Hotmail might be getting a revamped image in Microsoft's new fight against Yahoo and Google, but key features are still missing.
New features for Hotmail include a new way of organizing e-mail from different sources. Messages from contacts, social networks, spammers and retailers will all appear in different sub-folders when users log in to the new system.
Users will also have access to a 25 Gb per user "SkyDrive" to store files and share them with friends.
Users will be able to sort through media that lands in their inboxes more easily. But this feature is also where Microsoft's new Hotmail product breaks down, according to some reviewers.
Hotmail will enable a new viewer that will enable one-click viewing of picture files, videos and Microsoft Office files. Using Microsoft's own Silverlight system - a way of viewing multimedia on the Internet similar to Adobe Flash - users will be able to immerse themselves in many attachments sent by their friends without downloading.
But Microsoft is limiting viewer to formats originating in the Microsoft eco-system.
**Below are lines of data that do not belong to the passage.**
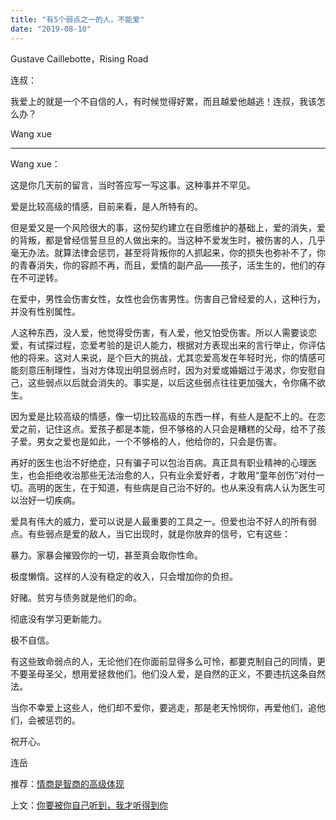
 ```yaml
---
title: "有5个弱点之一的人，不能爱"
date: "2019-08-10"
---
```


Gustave Caillebotte，Rising Road 

  

连叔：

  

我爱上的就是一个不自信的人，有时候觉得好累，而且越爱他越逃！连叔，我该怎么办？

  

Wang xue

  

* * *

  

Wang xue：

  

这是你几天前的留言，当时答应写一写这事。这种事并不罕见。

  

爱是比较高级的情感，目前来看，是人所特有的。

  

但是爱又是一个风险很大的事，这份契约建立在自愿维护的基础上，爱的消失，爱的背叛，都是曾经信誓旦旦的人做出来的。当这种不爱发生时，被伤害的人，几乎毫无办法。就算法律会惩罚，甚至将背叛你的人抓起来，你的损失也弥补不了，你的青春消失，你的容颜不再，而且，爱情的副产品——孩子，活生生的，他们的存在不可逆转。

  

在爱中，男性会伤害女性，女性也会伤害男性。伤害自己曾经爱的人，这种行为，并没有性别属性。

  

人这种东西，没人爱，他觉得受伤害，有人爱，他又怕受伤害。所以人需要谈恋爱，有试探过程，恋爱考验的是识人能力，根据对方表现出来的言行举止，你评估他的将来。这对人来说，是个巨大的挑战，尤其恋爱高发在年轻时光，你的情感可能刻意压制理性，当对方体现出明显弱点时，因为对爱或婚姻过于渴求，你安慰自己，这些弱点以后就会消失的。事实是，以后这些弱点往往更加强大，令你痛不欲生。

  

因为爱是比较高级的情感，像一切比较高级的东西一样，有些人是配不上的。在恋爱之前，记住这点。爱孩子都是本能，但不够格的人只会是糟糕的父母，给不了孩子爱。男女之爱也是如此，一个不够格的人，他给你的，只会是伤害。

  

再好的医生也治不好绝症，只有骗子可以包治百病。真正具有职业精神的心理医生，也会拒绝收治那些无法治愈的人，只有业余爱好者，才敢用“童年创伤”对付一切。高明的医生，在于知道，有些病是自己治不好的。也从来没有病人认为医生可以治好一切疾病。

  

爱具有伟大的威力，爱可以说是人最重要的工具之一。但爱也治不好人的所有弱点。有些弱点是爱的敌人，当它出现时，就是你放弃的信号，它有这些：

  

暴力。家暴会摧毁你的一切，甚至真会取你性命。

  

极度懒惰。这样的人没有稳定的收入，只会增加你的负担。

  

好赌。贫穷与债务就是他们的命。

  

彻底没有学习更新能力。

  

极不自信。

  

有这些致命弱点的人，无论他们在你面前显得多么可怜，都要克制自己的同情，更不要圣母圣父，想用爱拯救他们。他们没人爱，是自然的正义，不要违抗这条自然法。

  

当你不幸爱上这些人，他们却不爱你，要逃走，那是老天怜悯你，再爱他们，追他们，会被惩罚的。

  

祝开心。

  

连岳

  

推荐：[情商是智商的高级体现](http://mp.weixin.qq.com/s?__biz=MjM5NDU0Mjk2MQ==&mid=2651634405&idx=1&sn=2dd1e33500035369c97d370d3ec2d2f5&chksm=bd7e3efb8a09b7ed484688c59956bf2a4cfdc5602ad87b76c3350568706a372f487728ae203d&scene=21#wechat_redirect)  

上文：[你要被你自己听到，我才听得到你](http://mp.weixin.qq.com/s?__biz=MjM5NDU0Mjk2MQ==&mid=2651634460&idx=1&sn=6eba95cc273030d48b8d5cd6ad1f31eb&chksm=bd7e3f028a09b614d8a5ee4c96312e691a2c89fc8660c919cb6c100046f82db6d311c1a9c2bb&scene=21#wechat_redirect)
That means that while users can easily flip through MS Office documents or photos, other popular formats like PDF or even .txt files are not supported. Users will have to download those files and open them separately.
Hotmail, already almost 15 years old, is among the oldest free e-mail offerings on the Web. Yahoo! Mail is the most popular web-based free e-mail provider in the U.S., followed closely by Hotmail.
Google's Gmail is a relatively distant third place, though many of the enhancements being launched by Hotmail will already be familiar to its users.